The paper provides the source code, input data, and easy-to-run examples.
Hypothesis:
Not quite applicable.
The paper mention the implicit hypothesis that the radial distance has certain advantages with respect to the closest distance and normal distance. However such comparison is not the real focus of the paper. Instead, the paper describes the implementation of the radial distance, and that's in my opinion perfectly fine.
Evidence:
The authors provide a tool that readers can easily use to compute distances between surfaces, and by that mean, eventually compare results against other surface distance definitions.
Open Science:
The paper follows very well the fundamental principles of Open Science.
The authors provide all the material required for replicating their work: source code, input data, output data, and examples on how to use the code.
The paper clearly describes the fundamentals of their implementation.
In particular it was nice to see the organization of the paper into :
- Motivation
- Mathematical principles
- User's guide (how to use the code)
The paper is concise, clear and goes to the point.
This is really the kind of easy-to-use contribution that will prove to be useful to the community.
Reproducibility:
The authors provided all the elements required to easily reproduce the work that they describe in the paper.
- Source code
- Input data
- Source code examples
- Output data
The only thing that may have been desirable to have is a way of computing the error, or difference between two distance files. But this is more for the convenience of whoever (...me in this case...) is trying to numerically verify the results of when replicating the work. A quick "string text" comparison of the provided output files against the output files that I got when running the provided tests indicate that the numerical values are very close.

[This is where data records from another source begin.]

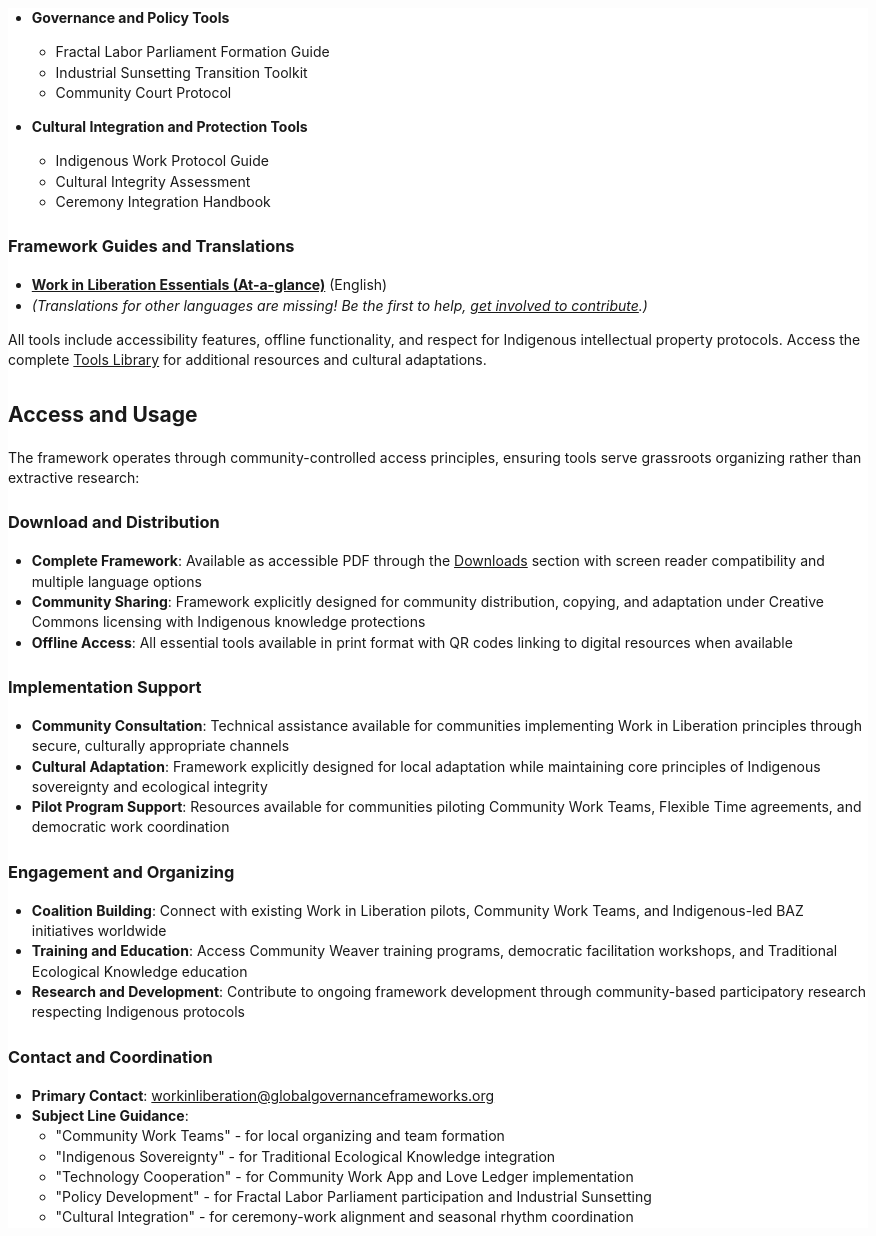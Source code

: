 * **Governance and Policy Tools**
    * Fractal Labor Parliament Formation Guide
    * Industrial Sunsetting Transition Toolkit
    * Community Court Protocol

* **Cultural Integration and Protection Tools**
    * Indigenous Work Protocol Guide
    * Cultural Integrity Assessment
    * Ceremony Integration Handbook

### **Framework Guides and Translations**

- **[Work in Liberation Essentials (At-a-glance)](/assets/pdf/work-liberation-ata-glance-en.pdf)** (English)
- *(Translations for other languages are missing! Be the first to help, [get involved to contribute](/get-involved/translations).)*

All tools include accessibility features, offline functionality, and respect for Indigenous intellectual property protocols. Access the complete [Tools Library](/frameworks/tools/work-in-liberation) for additional resources and cultural adaptations.

## <a id="access-and-usage"></a>Access and Usage

The framework operates through community-controlled access principles, ensuring tools serve grassroots organizing rather than extractive research:

### **Download and Distribution**
- **Complete Framework**: Available as accessible PDF through the [Downloads](/downloads) section with screen reader compatibility and multiple language options
- **Community Sharing**: Framework explicitly designed for community distribution, copying, and adaptation under Creative Commons licensing with Indigenous knowledge protections
- **Offline Access**: All essential tools available in print format with QR codes linking to digital resources when available

### **Implementation Support**
- **Community Consultation**: Technical assistance available for communities implementing Work in Liberation principles through secure, culturally appropriate channels
- **Cultural Adaptation**: Framework explicitly designed for local adaptation while maintaining core principles of Indigenous sovereignty and ecological integrity  
- **Pilot Program Support**: Resources available for communities piloting Community Work Teams, Flexible Time agreements, and democratic work coordination

### **Engagement and Organizing**
- **Coalition Building**: Connect with existing Work in Liberation pilots, Community Work Teams, and Indigenous-led BAZ initiatives worldwide
- **Training and Education**: Access Community Weaver training programs, democratic facilitation workshops, and Traditional Ecological Knowledge education
- **Research and Development**: Contribute to ongoing framework development through community-based participatory research respecting Indigenous protocols

### **Contact and Coordination**
- **Primary Contact**: workinliberation@globalgovernanceframeworks.org
- **Subject Line Guidance**:
  - "Community Work Teams" - for local organizing and team formation
  - "Indigenous Sovereignty" - for Traditional Ecological Knowledge integration
  - "Technology Cooperation" - for Community Work App and Love Ledger implementation
  - "Policy Development" - for Fractal Labor Parliament participation and Industrial Sunsetting
  - "Cultural Integration" - for ceremony-work alignment and seasonal rhythm coordination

It was very easy to rerun the code. The authors did a great job on facilitating the reproducibility of the code.
I couldn't reproduce Figure 2 with KWMeshVisu , where the inner and outer surfaces are shown using transparency. Not a big deal, I guess the figure was generated with a vtk script.
When attempting to do it using ParaView, it seems that the topology of the mesh is not well constructed. Although it looks fine when loaded with KWMeshVisu.
I especulate that it is probably due to an end-of-line conversion.
I'm running the the code on Debian Linux, compiling with Gcc 4.1 in Release mode.
Use of Open Source Software:
The authors used the Visualization Toolkit VTK, and they also took advantage of a previous submission to the Insight Journal (KWMeshVisu)
Open Source Contributions:
The authors provide the source code of the class that computes the distances, and source code for the associated example.
It compiled and run without any problem. It tooke me just about 10 minutes to build it an run one of the examples.
Code Quality:
The code is nicely organized
The code is clear and easy to read.
The class that implements the distance measurement is easy to use.
It is however doing a little bit too much, since presumably if this class gets introduced into VTK (and it should), the functionalities of writing the distance files should be removed, and the class will be reduced to a filter that computes scalar properties on a surface, given two input surfaces.
The coding style would have to be reviewed according to VTK guidelines.
There is no reason to believe that the code couldn't be portable among many platforms.
Applicability to other problems:
Measuring distances between surfaces is an important tool for many applications. In particular for comparing image segmentation results and therefore for validation studies.
The authors provide us with an easy to use hammer, that will prove to be very useful in any image analysis toolkit.
Suggestions for future work:
The work is pretty compact and useful in its current form.
It could be interesting to use variations of this class for driving a deformable-surface segmentation method, but that's probably too far from the interest of the authors. (or not ?)
As a compact task for a course project, it will be nice to create an ITK version of this filter. For example based on the recently added QuadEdgeMesh.
Requests for additional information from authors:
The radial distance is critically dependent of the choice of center of polar coordinates.
The authors missed to elaborate a bit more on how important that choice is, and how they computed the center.
The class provide the option of using precomputed directions, but surprisingly it doesn't allow the user to provide a customized center.
Such option will be very easy to add.
This extra option is important because in many anatomical structure, the centroid of the surface, is not necessarily the best center of polar coordinates for describing the surface. For example if I had a section of the femur condyle and I'm interested in measuring cartilage thickness, I should use the center of the (almost spherical) condyle joint, as opposed to the centroid of the points that happen to be in the section of surface that I have.
Fortunately, the code modifications are minimal. It is probably enough to add an enum mode for selecting between using a user-provided center or computing a center from the master surface.
Additional Comments:
Great paper !.
It is refreshing to finally get to perform real "peer-reviews" by actually being able to replicate the work that is described in a paper.